Previous research conducted by McHugh et al. (2014) demonstrated that genetic selection for improved maternal performance would materialise in an improved phenotypic performance. However, results from the current study clearly demonstrate that genetic selection for maternal traits utilising the Replacement Index had no main significant effect on overall performance. This may be attributed to how the national validation study examined phenotypic performance from Irish beef herds on an individual trait basis, where herd-year-season contemporary groups were also formed separately for each trait. In contrast, the current study followed the same animals through their lifetime performance for all traits examined and while ranked on overall genetic index value, were not necessarily of the same ranking for each individual trait. It must also be noted that despite the large dataset utilised in the national validation study, McHugh et al. (2014) stated that the incremental change in the phenotype per unit change in EBV (estimated breeding value) was not always as large as expected. Therefore, it is unsurprising that the considerably smaller statistical power of the experimental herd in this study was unable to detect significant statistical differences. Nonetheless, utilising genetic indexes in the suckler herd is an important resource, as demonstrated by Clarke et al. (2009).
Conclusion
Replacement strategy (cow genotype) has one of the biggest impacts on profitability within the suckler beef herd. Results from the current study showed that suckler cows of contrasting genotype performed similarly across a multitude of traits, with those generated from crossbreeding with dairy cows producing heavier calves at weaning via greater levels of milk production.
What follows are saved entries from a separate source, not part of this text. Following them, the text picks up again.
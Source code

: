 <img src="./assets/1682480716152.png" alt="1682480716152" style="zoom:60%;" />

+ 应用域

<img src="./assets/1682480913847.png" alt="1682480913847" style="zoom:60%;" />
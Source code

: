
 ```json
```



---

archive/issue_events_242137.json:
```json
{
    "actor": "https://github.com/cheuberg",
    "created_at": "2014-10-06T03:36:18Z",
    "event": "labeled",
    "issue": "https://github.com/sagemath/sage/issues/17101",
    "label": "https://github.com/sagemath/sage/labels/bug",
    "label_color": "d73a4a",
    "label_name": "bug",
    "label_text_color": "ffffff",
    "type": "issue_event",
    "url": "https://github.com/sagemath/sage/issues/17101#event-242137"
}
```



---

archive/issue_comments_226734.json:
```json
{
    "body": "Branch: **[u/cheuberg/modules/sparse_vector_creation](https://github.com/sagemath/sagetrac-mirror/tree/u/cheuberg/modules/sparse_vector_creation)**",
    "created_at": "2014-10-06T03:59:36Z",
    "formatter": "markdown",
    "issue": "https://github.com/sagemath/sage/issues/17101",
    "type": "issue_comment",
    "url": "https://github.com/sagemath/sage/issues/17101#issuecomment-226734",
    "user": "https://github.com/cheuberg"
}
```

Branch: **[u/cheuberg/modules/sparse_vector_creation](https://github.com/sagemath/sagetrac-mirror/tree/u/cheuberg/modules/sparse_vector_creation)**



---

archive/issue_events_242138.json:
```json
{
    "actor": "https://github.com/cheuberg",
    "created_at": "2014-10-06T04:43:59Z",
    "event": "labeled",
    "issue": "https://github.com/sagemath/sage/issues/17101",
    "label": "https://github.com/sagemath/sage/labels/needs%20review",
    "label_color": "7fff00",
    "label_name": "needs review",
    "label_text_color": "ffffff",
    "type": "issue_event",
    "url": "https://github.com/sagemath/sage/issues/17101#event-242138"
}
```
Results from the current study showed that genetic selection for maternal traits utilising a national maternal index (Replacement Index) had no effect on the overall performance of suckler cows in a pasture-based spring-calving system. Nonetheless, utilising genetic indexes in the suckler herd is an important resource and phenotypic performance generated from the current study can be included in future genetic evaluations to improve the reliability of genetic values.